WHAT YOU SHOULD DO —
Throughout the records below, find each line holding "This" and copy it.

☆ ☆ ☆

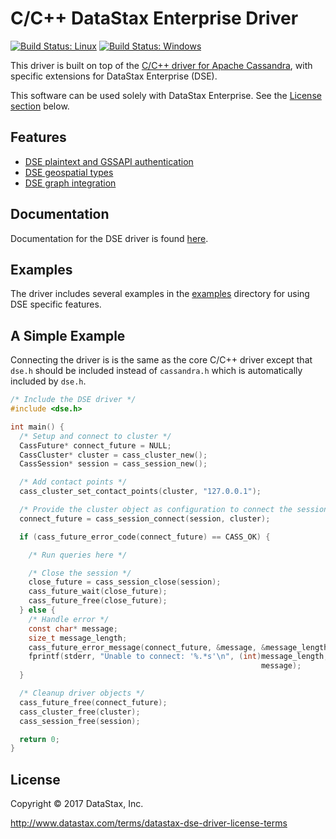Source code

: # C/C++ DataStax Enterprise Driver

[![Build Status: Linux](https://travis-ci.org/datastax/cpp-driver-dse.svg?branch=master)](https://travis-ci.org/datastax/cpp-driver-dse)
[![Build Status: Windows](https://ci.appveyor.com/api/projects/status/582057mqa3t6eimk/branch/master?svg=true)](https://ci.appveyor.com/project/DataStax/cpp-driver-dse)

This driver is built on top of the [C/C++ driver for Apache
Cassandra][cpp-driver], with specific extensions for DataStax Enterprise (DSE).

This software can be used solely with DataStax Enterprise. See the [License
section](#licence) below.

## Features

* [DSE plaintext and GSSAPI authentication](http://docs.datastax.com/en/developer/cpp-driver-dse/1.0/features/authentication/)
* [DSE geospatial types](http://docs.datastax.com/en/developer/cpp-driver-dse/1.0/features/geotypes/)
* [DSE graph integration](http://docs.datastax.com/en/developer/cpp-driver-dse/1.0/features/graph/)

## Documentation

Documentation for the DSE driver is found [here](http://docs.datastax.com/en/developer/cpp-driver-dse/).

## Examples

The driver includes several examples in the [examples](examples) directory for
using DSE specific features.

## A Simple Example

Connecting the driver is is the same as the core C/C++ driver except that
`dse.h` should be included instead of `cassandra.h` which is automatically
included by `dse.h`.

```c
/* Include the DSE driver */
#include <dse.h>

int main() {
  /* Setup and connect to cluster */
  CassFuture* connect_future = NULL;
  CassCluster* cluster = cass_cluster_new();
  CassSession* session = cass_session_new();

  /* Add contact points */
  cass_cluster_set_contact_points(cluster, "127.0.0.1");

  /* Provide the cluster object as configuration to connect the session */
  connect_future = cass_session_connect(session, cluster);

  if (cass_future_error_code(connect_future) == CASS_OK) {

    /* Run queries here */

    /* Close the session */
    close_future = cass_session_close(session);
    cass_future_wait(close_future);
    cass_future_free(close_future);
  } else {
    /* Handle error */
    const char* message;
    size_t message_length;
    cass_future_error_message(connect_future, &message, &message_length);
    fprintf(stderr, "Unable to connect: '%.*s'\n", (int)message_length,
                                                        message);
  }

  /* Cleanup driver objects */
  cass_future_free(connect_future);
  cass_cluster_free(cluster);
  cass_session_free(session);

  return 0;
}
```

## License

Copyright &copy; 2017 DataStax, Inc.

http://www.datastax.com/terms/datastax-dse-driver-license-terms

[cpp-driver]: http://datastax.github.io/cpp-driver/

☆ ☆ ☆

RESPONSE —
This driver is built on top of the [C/C++ driver for Apache
This software can be used solely with DataStax Enterprise. See the [License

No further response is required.